Recently, three members of the neighboring council in the area were sitting on a picnic bench near the west entrance to the park and reckoning the work.
There were several children on the playground with his mothers, but the hill near him was full of sleeping men. A man lit a container with foil and then nodded. He stared more empty, scattered through the grass. A movement officer moves cars nearby and ignores the use of drugs to less than 50 feet.
The members of the neighboring council are young, deliberate and serious. They live in the area and spend a lot of time and energy on their community. For them, the police decision is doomed to fail.
“They just respond to crime,” says Mireya Valencia, who has been working for a non -profit purpose and has lived in the area for four years. “They don’t interfere with it.”
Grace Bryant agreed. “We ask the police to do too much,” she said. As he spoke, a police helicopter walked on top, forcing her to raise her voice. “They are the backup solution of everything.”
The problem with this claim that they and the co-operation member Gabriel Owens-Flores is that police can only do so much that law enforcement decisions are more likely to move the problem together, the problem of the Park Park, according to this, are only the city’s dense row to the West.
For these activists, the main causes of trouble in Park Macraatur are not street suppliers or even drugs or goods that some have been selling. The main problems are housing and employment, both under this city of very rich and very poor.
There are measures that can help these problems. Protecting expulsion, for example, can help keep people in homes, relieving pressure on homelessness; Legislative rental freezing can bring stability to neighborhoods; Urban inspections can guarantee home safety. In the neighborhoods around the park, which are some of the most densely populated in America, these and other solutions can bring a little peace and stability.
But they come at a price. Many landlords already feel pressure as costs, such as insurance, utilities and taxes, are increasing. Adding Tariffs and economic chaos This has become a hallmark of Trump’s administration and how can they survive?

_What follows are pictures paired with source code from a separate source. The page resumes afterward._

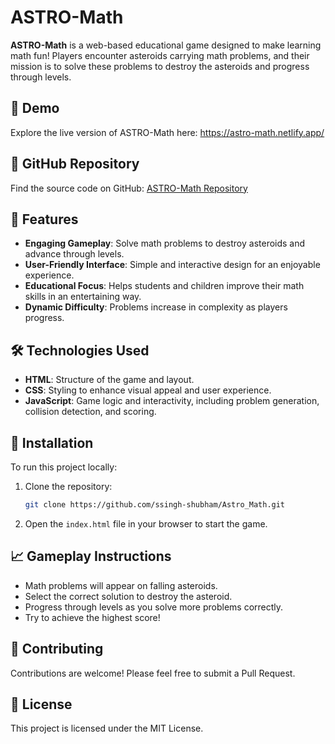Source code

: # ASTRO-Math

**ASTRO-Math** is a web-based educational game designed to make learning math fun! Players encounter asteroids carrying math problems, and their mission is to solve these problems to destroy the asteroids and progress through levels.

## 🚀 Demo
Explore the live version of ASTRO-Math here: https://astro-math.netlify.app/

## 📂 GitHub Repository
Find the source code on GitHub: [ASTRO-Math Repository](https://github.com/ssingh-shubham/Astro_Math)

## 📝 Features
- **Engaging Gameplay**: Solve math problems to destroy asteroids and advance through levels.
- **User-Friendly Interface**: Simple and interactive design for an enjoyable experience.
- **Educational Focus**: Helps students and children improve their math skills in an entertaining way.
- **Dynamic Difficulty**: Problems increase in complexity as players progress.

## 🛠️ Technologies Used
- **HTML**: Structure of the game and layout.
- **CSS**: Styling to enhance visual appeal and user experience.
- **JavaScript**: Game logic and interactivity, including problem generation, collision detection, and scoring.

## 📜 Installation
To run this project locally:

1. Clone the repository:
    ```bash
    git clone https://github.com/ssingh-shubham/Astro_Math.git
    ```
2. Open the `index.html` file in your browser to start the game.

## 📈 Gameplay Instructions
- Math problems will appear on falling asteroids.
- Select the correct solution to destroy the asteroid.
- Progress through levels as you solve more problems correctly.
- Try to achieve the highest score!

## 🤝 Contributing
Contributions are welcome! Please feel free to submit a Pull Request.

## 📝 License
This project is licensed under the MIT License.
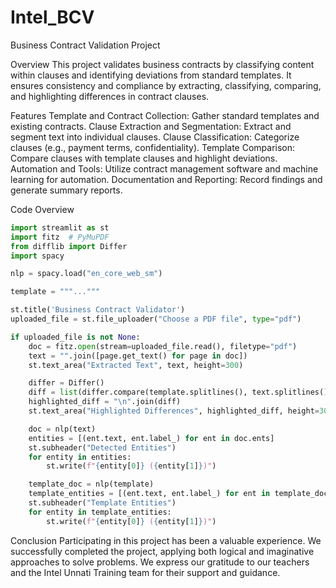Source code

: # Intel_BCV
 Business Contract Validation Project

Overview
This project validates business contracts by classifying content within clauses and identifying deviations from standard templates. It ensures consistency and compliance by extracting, classifying, comparing, and highlighting differences in contract clauses.

 Features
Template and Contract Collection: Gather standard templates and existing contracts.
Clause Extraction and Segmentation: Extract and segment text into individual clauses.
Clause Classification: Categorize clauses (e.g., payment terms, confidentiality).
Template Comparison: Compare clauses with template clauses and highlight deviations.
Automation and Tools: Utilize contract management software and machine learning for automation.
Documentation and Reporting: Record findings and generate summary reports.

Code Overview
```python
import streamlit as st
import fitz  # PyMuPDF
from difflib import Differ
import spacy

nlp = spacy.load("en_core_web_sm")

template = """..."""

st.title('Business Contract Validator')
uploaded_file = st.file_uploader("Choose a PDF file", type="pdf")

if uploaded_file is not None:
    doc = fitz.open(stream=uploaded_file.read(), filetype="pdf")
    text = "".join([page.get_text() for page in doc])
    st.text_area("Extracted Text", text, height=300)

    differ = Differ()
    diff = list(differ.compare(template.splitlines(), text.splitlines()))
    highlighted_diff = "\n".join(diff)
    st.text_area("Highlighted Differences", highlighted_diff, height=300)

    doc = nlp(text)
    entities = [(ent.text, ent.label_) for ent in doc.ents]
    st.subheader("Detected Entities")
    for entity in entities:
        st.write(f"{entity[0]} ({entity[1]})")

    template_doc = nlp(template)
    template_entities = [(ent.text, ent.label_) for ent in template_doc.ents]
    st.subheader("Template Entities")
    for entity in template_entities:
        st.write(f"{entity[0]} ({entity[1]})")
```



Conclusion
Participating in this project has been a valuable experience. We successfully completed the project, applying both logical and imaginative approaches to solve problems. We express our gratitude to our teachers and the Intel Unnati Training team for their support and guidance.
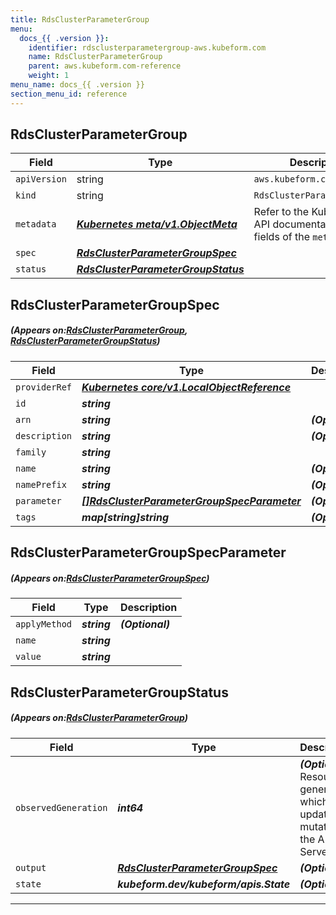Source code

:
 ```yaml
---
title: RdsClusterParameterGroup
menu:
  docs_{{ .version }}:
    identifier: rdsclusterparametergroup-aws.kubeform.com
    name: RdsClusterParameterGroup
    parent: aws.kubeform.com-reference
    weight: 1
menu_name: docs_{{ .version }}
section_menu_id: reference
---
```


## RdsClusterParameterGroup
| Field | Type | Description |
| ------ | ----- | ----------- |
| `apiVersion` | string | `aws.kubeform.com/v1alpha1` |
|    `kind` | string | `RdsClusterParameterGroup` |
| `metadata` | ***[Kubernetes meta/v1.ObjectMeta](https://kubernetes.io/docs/reference/generated/kubernetes-api/v1.13/#objectmeta-v1-meta)***|Refer to the Kubernetes API documentation for the fields of the `metadata` field.|
| `spec` | ***[RdsClusterParameterGroupSpec](#RdsClusterParameterGroupSpec)***||
| `status` | ***[RdsClusterParameterGroupStatus](#RdsClusterParameterGroupStatus)***||
## RdsClusterParameterGroupSpec
##### (Appears on:[RdsClusterParameterGroup](#RdsClusterParameterGroup), [RdsClusterParameterGroupStatus](#RdsClusterParameterGroupStatus))
| Field | Type | Description |
| ------ | ----- | ----------- |
| `providerRef` | ***[Kubernetes core/v1.LocalObjectReference](https://kubernetes.io/docs/reference/generated/kubernetes-api/v1.13/#localobjectreference-v1-core)***||
| `id` | ***string***||
| `arn` | ***string***| ***(Optional)*** |
| `description` | ***string***| ***(Optional)*** |
| `family` | ***string***||
| `name` | ***string***| ***(Optional)*** |
| `namePrefix` | ***string***| ***(Optional)*** |
| `parameter` | ***[[]RdsClusterParameterGroupSpecParameter](#RdsClusterParameterGroupSpecParameter)***| ***(Optional)*** |
| `tags` | ***map[string]string***| ***(Optional)*** |
## RdsClusterParameterGroupSpecParameter
##### (Appears on:[RdsClusterParameterGroupSpec](#RdsClusterParameterGroupSpec))
| Field | Type | Description |
| ------ | ----- | ----------- |
| `applyMethod` | ***string***| ***(Optional)*** |
| `name` | ***string***||
| `value` | ***string***||
## RdsClusterParameterGroupStatus
##### (Appears on:[RdsClusterParameterGroup](#RdsClusterParameterGroup))
| Field | Type | Description |
| ------ | ----- | ----------- |
| `observedGeneration` | ***int64***| ***(Optional)*** Resource generation, which is updated on mutation by the API Server.|
| `output` | ***[RdsClusterParameterGroupSpec](#RdsClusterParameterGroupSpec)***| ***(Optional)*** |
| `state` | ***kubeform.dev/kubeform/apis.State***| ***(Optional)*** |
---
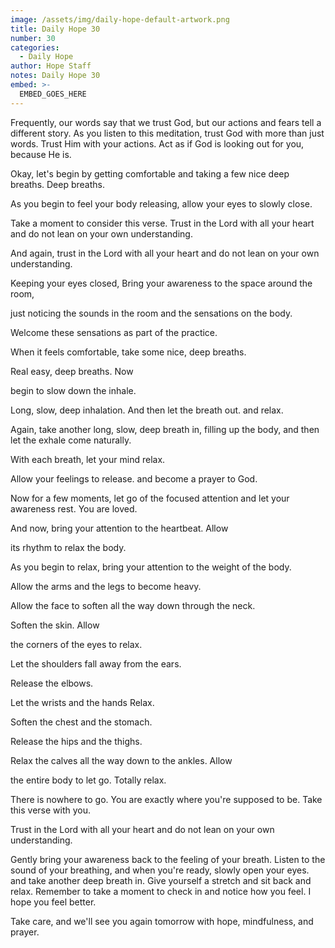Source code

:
 ```yaml
---
image: /assets/img/daily-hope-default-artwork.png
title: Daily Hope 30
number: 30
categories:
  - Daily Hope
author: Hope Staff
notes: Daily Hope 30
embed: >-
  EMBED_GOES_HERE
---
```

Frequently, our words say that we trust God, but our actions and fears tell a different story. As you listen to this meditation, trust God with more than just words. Trust Him with your actions. Act as if God is looking out for you, because He is.

Okay, let's begin by getting comfortable and taking a few nice deep breaths. Deep breaths.

As you begin to feel your body releasing, allow your eyes to slowly close.

Take a moment to consider this verse. Trust in the Lord with all your heart and do not lean on your own understanding.

And again, trust in the Lord with all your heart and do not lean on your own understanding.

Keeping your eyes closed, Bring your awareness to the space around the room,

just noticing the sounds in the room and the sensations on the body.

Welcome these sensations as part of the practice.

When it feels comfortable, take some nice, deep breaths.

Real easy, deep breaths. Now

begin to slow down the inhale.

Long, slow, deep inhalation. And then let the breath out. and relax.

Again, take another long, slow, deep breath in, filling up the body, and then let the exhale come naturally.

With each breath, let your mind relax.

Allow your feelings to release. and become a prayer to God.

Now for a few moments, let go of the focused attention and let your awareness rest. You are loved.

And now, bring your attention to the heartbeat. Allow

its rhythm to relax the body.

As you begin to relax, bring your attention to the weight of the body.

Allow the arms and the legs to become heavy.

Allow the face to soften all the way down through the neck.

Soften the skin. Allow

the corners of the eyes to relax.

Let the shoulders fall away from the ears.

Release the elbows.

Let the wrists and the hands Relax.

Soften the chest and the stomach.

Release the hips and the thighs.

Relax the calves all the way down to the ankles. Allow

the entire body to let go. Totally relax.

There is nowhere to go. You are exactly where you're supposed to be. Take this verse with you.

Trust in the Lord with all your heart and do not lean on your own understanding.

Gently bring your awareness back to the feeling of your breath. Listen to the sound of your breathing, and when you're ready, slowly open your eyes. and take another deep breath in. Give yourself a stretch and sit back and relax. Remember to take a moment to check in and notice how you feel. I hope you feel better.

Take care, and we'll see you again tomorrow with hope, mindfulness, and prayer.

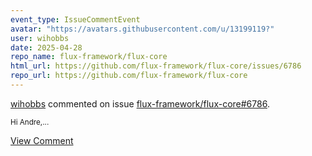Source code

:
 ```yaml
---
event_type: IssueCommentEvent
avatar: "https://avatars.githubusercontent.com/u/13199119?"
user: wihobbs
date: 2025-04-28
repo_name: flux-framework/flux-core
html_url: https://github.com/flux-framework/flux-core/issues/6786
repo_url: https://github.com/flux-framework/flux-core
---
```


<a href='https://github.com/wihobbs' target='_blank'>wihobbs</a> commented on issue <a href='https://github.com/flux-framework/flux-core/issues/6786' target='_blank'>flux-framework/flux-core#6786</a>.

<small>Hi Andre,...</small>

<a href='https://github.com/flux-framework/flux-core/issues/6786' target='_blank'>View Comment</a>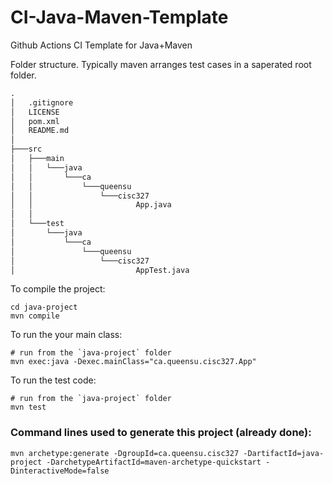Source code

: # CI-Java-Maven-Template
Github Actions CI Template for Java+Maven

Folder structure. Typically maven arranges test cases in a saperated root folder. 

```cmd
.
│   .gitignore
│   LICENSE
│   pom.xml
│   README.md
│
├───src
│   ├───main
│   │   └───java
│   │       └───ca
│   │           └───queensu
│   │               └───cisc327
│   │                       App.java
│   │
│   └───test
│       └───java
│           └───ca
│               └───queensu
│                   └───cisc327
│                           AppTest.java
```

To compile the project:
```
cd java-project
mvn compile
```
To run the your main class:
```
# run from the `java-project` folder
mvn exec:java -Dexec.mainClass="ca.queensu.cisc327.App"
```
To run the test code:
```
# run from the `java-project` folder
mvn test
```

### Command lines used to generate this project (already done):
```
mvn archetype:generate -DgroupId=ca.queensu.cisc327 -DartifactId=java-project -DarchetypeArtifactId=maven-archetype-quickstart -DinteractiveMode=false
```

Buffered by increasing costs and demanding tenants, landlords often look to maintain their buildings at the lowest possible level, dropping tenants so that they can destroy the buildings and replace them with a higher profitability replacement. This is bad for tenants and destructive for communities.
These are not problems that foot patrols or Community police I can do anything for. Yes, Lapd can put fences and chase suppliers, but the fences are filled with garbage, and the crime just moves a few blocks.
The most basic tension between those who turn to the law enforcement agencies, and those who see decisions elsewhere, however: the police are in a hurry to react, but it does not remain long; Housing and employment plans can produce long -term results, but they are not fast. You can’t call 911 and get a home and you can’t get the police to allow chronic employment shortages.
The Council of LA Municipal Council Ennis Hernandez stands in the middle of all this. She is often critical of the super-priority of the police and she is among the members of the Council, happiest to see Lapd, reduced in size and height, an easy argument that he should do in a year when The city’s finances are narrow Anyway. For her, the success in Park Macarur is measured not in the statistics of crime, but in the overall health of the community. Winning, according to her, will be when “any participant can thrive.”
Still, this cannot be done without any involvement of the police, she admits. “There is,” she said, “a place for law enforcement.”
So working in the park continues. There are no sellers, but police helicopters remain busy.
This comment is third in a a string of recurring coating Concerning LA’s attempts to restore Macarthur Park and areas like it and the consequences of difficult communities around the state.